[Start of Attachment]
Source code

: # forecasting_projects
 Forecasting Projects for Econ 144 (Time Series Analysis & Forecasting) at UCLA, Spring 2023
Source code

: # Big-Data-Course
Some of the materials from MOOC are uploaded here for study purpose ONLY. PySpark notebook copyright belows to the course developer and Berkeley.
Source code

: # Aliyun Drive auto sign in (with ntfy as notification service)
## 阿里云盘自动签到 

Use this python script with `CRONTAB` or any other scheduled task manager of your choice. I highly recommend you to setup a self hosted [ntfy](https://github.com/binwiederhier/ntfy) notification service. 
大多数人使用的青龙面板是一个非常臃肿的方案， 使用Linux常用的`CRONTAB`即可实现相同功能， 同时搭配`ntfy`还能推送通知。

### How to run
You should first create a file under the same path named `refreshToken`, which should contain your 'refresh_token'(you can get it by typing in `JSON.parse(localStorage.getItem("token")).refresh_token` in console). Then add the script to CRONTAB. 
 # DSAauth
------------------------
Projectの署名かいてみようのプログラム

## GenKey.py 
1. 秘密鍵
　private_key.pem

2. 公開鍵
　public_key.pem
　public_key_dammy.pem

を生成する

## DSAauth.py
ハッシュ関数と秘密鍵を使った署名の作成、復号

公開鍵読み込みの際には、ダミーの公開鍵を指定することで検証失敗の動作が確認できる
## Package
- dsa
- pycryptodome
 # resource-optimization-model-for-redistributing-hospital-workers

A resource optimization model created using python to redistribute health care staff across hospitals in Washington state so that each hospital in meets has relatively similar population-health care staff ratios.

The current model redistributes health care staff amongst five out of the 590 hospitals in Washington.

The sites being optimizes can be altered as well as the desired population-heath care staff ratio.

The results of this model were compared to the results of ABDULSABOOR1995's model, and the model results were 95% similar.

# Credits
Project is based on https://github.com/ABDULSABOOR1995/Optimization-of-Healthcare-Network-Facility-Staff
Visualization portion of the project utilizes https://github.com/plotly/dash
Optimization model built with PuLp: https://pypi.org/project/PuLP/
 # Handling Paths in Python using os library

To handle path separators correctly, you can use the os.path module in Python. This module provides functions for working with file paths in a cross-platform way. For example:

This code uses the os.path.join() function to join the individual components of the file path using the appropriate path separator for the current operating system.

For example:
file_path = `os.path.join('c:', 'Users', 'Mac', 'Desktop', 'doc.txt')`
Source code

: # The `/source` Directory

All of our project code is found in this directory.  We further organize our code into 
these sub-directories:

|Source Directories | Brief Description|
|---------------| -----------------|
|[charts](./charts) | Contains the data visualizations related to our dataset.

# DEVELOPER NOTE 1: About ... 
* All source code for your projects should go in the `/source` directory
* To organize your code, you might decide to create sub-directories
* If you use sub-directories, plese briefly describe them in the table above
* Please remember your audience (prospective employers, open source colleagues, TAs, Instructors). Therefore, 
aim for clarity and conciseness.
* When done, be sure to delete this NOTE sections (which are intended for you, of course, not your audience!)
[End of Attachment]
Brief> Each entry given above is to be duplicated exactly.

Result below>
Source code

: # forecasting_projects
 Forecasting Projects for Econ 144 (Time Series Analysis & Forecasting) at UCLA, Spring 2023
Source code

: # Big-Data-Course
Some of the materials from MOOC are uploaded here for study purpose ONLY. PySpark notebook copyright belows to the course developer and Berkeley.
Source code

: # Aliyun Drive auto sign in (with ntfy as notification service)
## 阿里云盘自动签到 

Use this python script with `CRONTAB` or any other scheduled task manager of your choice. I highly recommend you to setup a self hosted [ntfy](https://github.com/binwiederhier/ntfy) notification service. 
大多数人使用的青龙面板是一个非常臃肿的方案， 使用Linux常用的`CRONTAB`即可实现相同功能， 同时搭配`ntfy`还能推送通知。

### How to run
You should first create a file under the same path named `refreshToken`, which should contain your 'refresh_token'(you can get it by typing in `JSON.parse(localStorage.getItem("token")).refresh_token` in console). Then add the script to CRONTAB. 
 # DSAauth
------------------------
Projectの署名かいてみようのプログラム

## GenKey.py 
1. 秘密鍵
　private_key.pem

2. 公開鍵
　public_key.pem
　public_key_dammy.pem

を生成する

## DSAauth.py
ハッシュ関数と秘密鍵を使った署名の作成、復号

公開鍵読み込みの際には、ダミーの公開鍵を指定することで検証失敗の動作が確認できる
## Package
- dsa
- pycryptodome
 # resource-optimization-model-for-redistributing-hospital-workers

A resource optimization model created using python to redistribute health care staff across hospitals in Washington state so that each hospital in meets has relatively similar population-health care staff ratios.

The current model redistributes health care staff amongst five out of the 590 hospitals in Washington.

The sites being optimizes can be altered as well as the desired population-heath care staff ratio.

The results of this model were compared to the results of ABDULSABOOR1995's model, and the model results were 95% similar.

# Credits
Project is based on https://github.com/ABDULSABOOR1995/Optimization-of-Healthcare-Network-Facility-Staff
Visualization portion of the project utilizes https://github.com/plotly/dash
Optimization model built with PuLp: https://pypi.org/project/PuLP/
 # Handling Paths in Python using os library

To handle path separators correctly, you can use the os.path module in Python. This module provides functions for working with file paths in a cross-platform way. For example:

This code uses the os.path.join() function to join the individual components of the file path using the appropriate path separator for the current operating system.

For example:
file_path = `os.path.join('c:', 'Users', 'Mac', 'Desktop', 'doc.txt')`
Source code

: # The `/source` Directory

All of our project code is found in this directory.  We further organize our code into 
these sub-directories:

|Source Directories | Brief Description|
|---------------| -----------------|
|[charts](./charts) | Contains the data visualizations related to our dataset.

# DEVELOPER NOTE 1: About ... 
* All source code for your projects should go in the `/source` directory
* To organize your code, you might decide to create sub-directories
* If you use sub-directories, plese briefly describe them in the table above
* Please remember your audience (prospective employers, open source colleagues, TAs, Instructors). Therefore, 
aim for clarity and conciseness.
* When done, be sure to delete this NOTE sections (which are intended for you, of course, not your audience!)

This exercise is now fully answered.